Why Security tools are like pr0n to the Security Professional
December 26th, 2005
I love the technical end of Security. Coming from a mathematical background, I crave that buzz that comes from proving a tough theorem. In Security, there is nothing that really matches the buzz of reversing a tough binary, or figuring out some undocumented protocol with nothing but blackbox fuzzers and a packet sniffer, or writing that fuzzer that generates an exception in some popular app. Security research is sexy, fun and stimulating. At the same time, it doesn’t often impact the bottom line (or goal) of a more secure network. It’s mental masturbation - fun, habit-forming, sometimes beautiful but meaningless shortly after complete.
Now, all of this uber-technical research leads to … well, it leads to uber-technical security tools. Cool tools - Star-Trek-Cool or Matrix-Cool. We have tools which mimic the human body and tell us when an anomaly occurs within a TCP session, or when a kernel call was followed by some other call which had not been modelled into the norm. We have tools which automatically shut down attacks based on some learned or programmed behavior. We have tools which exploit a flaw and then drop a shell, allowing the clueless user to initiate a second scan from the exploited machine. I could go on and on. We have a veritable CRAPLOAD of tools. We buy these tools, rush them home to our shiny network, deploy them, and at the end of the day there is no discernible increase or decrease in Security Posture. It doesn’t take a Phd in Statistics to tell us that the tools are (at best) a marginal help. They make us *feel* more secure without actually being more secure. Are the tools useless? Some of them are. Are the tools either used wrongly or used at the wrong time in the Security cycle? Many times, yes.
The problem is that the really useful security applications have already been discovered, marketed, and sold. Firewalls, vulnerability scanners and anti-virus are largely useful tools, but that market is already saturated. So, we get these over-engineered, marginally useful security tools. Many vendors would have us buy a tool for it’s technical aesthetic value. Many of these tools are breathtakingly spectacular, complex, and elegant. We, the geeks, gather around a console at SANS, blackhat, or some other show and catch a chubby watching all that arousing, binary pr0n. And, at times, I nearly succumb and buy the product just to reward the original thought and sheer beauty of the engineering. But, I won’t buy a jigsaw if I need a hammer and neither should you. Art is art and a tool is a tool and rarely the two shall meet. A tool should serve a purpose - a specific purpose relative to your infrastructure and policy.

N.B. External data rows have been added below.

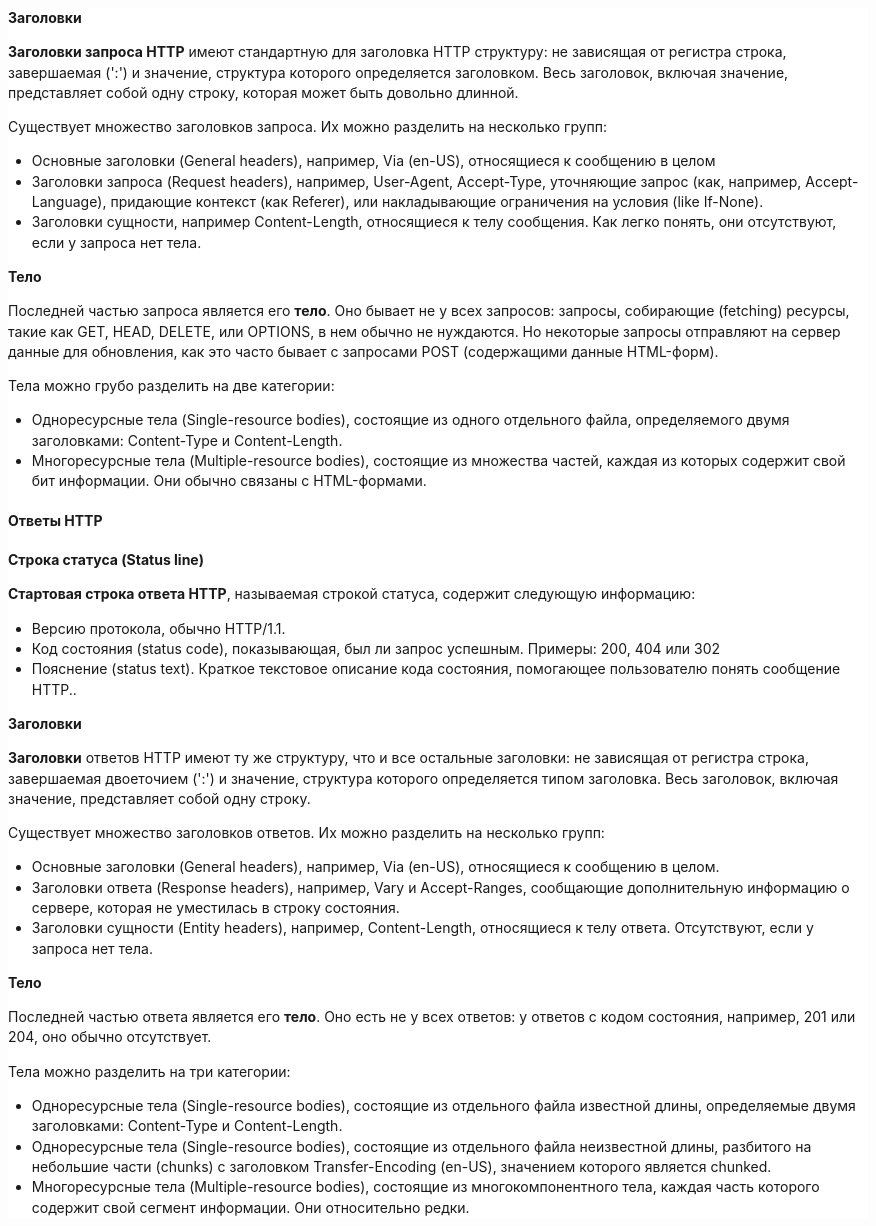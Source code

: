 **Заголовки**

**Заголовки запроса HTTP** имеют стандартную для заголовка HTTP структуру: не зависящая от регистра строка, завершаемая (':') и значение, структура которого определяется заголовком. Весь заголовок, включая значение, представляет собой одну строку, которая может быть довольно длинной.

Существует множество заголовков запроса. Их можно разделить на несколько групп:
- Основные заголовки (General headers), например, Via (en-US), относящиеся к сообщению в целом
- Заголовки запроса (Request headers), например, User-Agent, Accept-Type, уточняющие запрос (как, например, Accept-Language), придающие контекст (как Referer), или накладывающие ограничения на условия (like If-None).
- Заголовки сущности, например Content-Length, относящиеся к телу сообщения. Как легко понять, они отсутствуют, если у запроса нет тела.

**Тело**

Последней частью запроса является его **тело**. Оно бывает не у всех запросов: запросы, собирающие (fetching) ресурсы, такие как GET, HEAD, DELETE, или OPTIONS, в нем обычно не нуждаются. Но некоторые запросы отправляют на сервер данные для обновления, как это часто бывает с запросами POST (содержащими данные HTML-форм).

Тела можно грубо разделить на две категории:
- Одноресурсные тела (Single-resource bodies), состоящие из одного отдельного файла, определяемого двумя заголовками: Content-Type и Content-Length.
- Многоресурсные тела (Multiple-resource bodies), состоящие из множества частей, каждая из которых содержит свой бит информации. Они обычно связаны с HTML-формами.


#### Ответы HTTP
**Строка статуса (Status line)**

**Стартовая строка ответа HTTP**, называемая строкой статуса, содержит следующую информацию:
- Версию протокола, обычно HTTP/1.1.
- Код состояния (status code), показывающая, был ли запрос успешным. Примеры: 200, 404 или 302
- Пояснение (status text). Краткое текстовое описание кода состояния, помогающее пользователю понять сообщение HTTP..

**Заголовки**

**Заголовки** ответов HTTP имеют ту же структуру, что и все остальные заголовки: не зависящая от регистра строка, завершаемая двоеточием (':') и значение, структура которого определяется типом заголовка. Весь заголовок, включая значение, представляет собой одну строку.

Существует множество заголовков ответов. Их можно разделить на несколько групп:
- Основные заголовки (General headers), например, Via (en-US), относящиеся к сообщению в целом.
- Заголовки ответа (Response headers), например, Vary и Accept-Ranges, сообщающие дополнительную информацию о сервере, которая не уместилась в строку состояния.
- Заголовки сущности (Entity headers), например, Content-Length, относящиеся к телу ответа. Отсутствуют, если у запроса нет тела.

**Тело**

Последней частью ответа является его **тело**. Оно есть не у всех ответов: у ответов с кодом состояния, например, 201 или 204, оно обычно отсутствует.

Тела можно разделить на три категории:
- Одноресурсные тела (Single-resource bodies), состоящие из отдельного файла известной длины, определяемые двумя заголовками: Content-Type и Content-Length.
- Одноресурсные тела (Single-resource bodies), состоящие из отдельного файла неизвестной длины, разбитого на небольшие части (chunks) с заголовком Transfer-Encoding (en-US), значением которого является chunked.
- Многоресурсные тела (Multiple-resource bodies), состоящие из многокомпонентного тела, каждая часть которого содержит свой сегмент информации. Они относительно редки.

FOCUS. Are you with me? The goal of a Security Professional should be to (here it comes) increase the level of security on the network. As I mentioned in a prior post, securing a network can be as simple as creating, communicating, and enforcing a specific corporate policy. Increased compliance implies an increase in my security posture. The tool(s) that I deploy will be designed to increase compliance with policies and standards.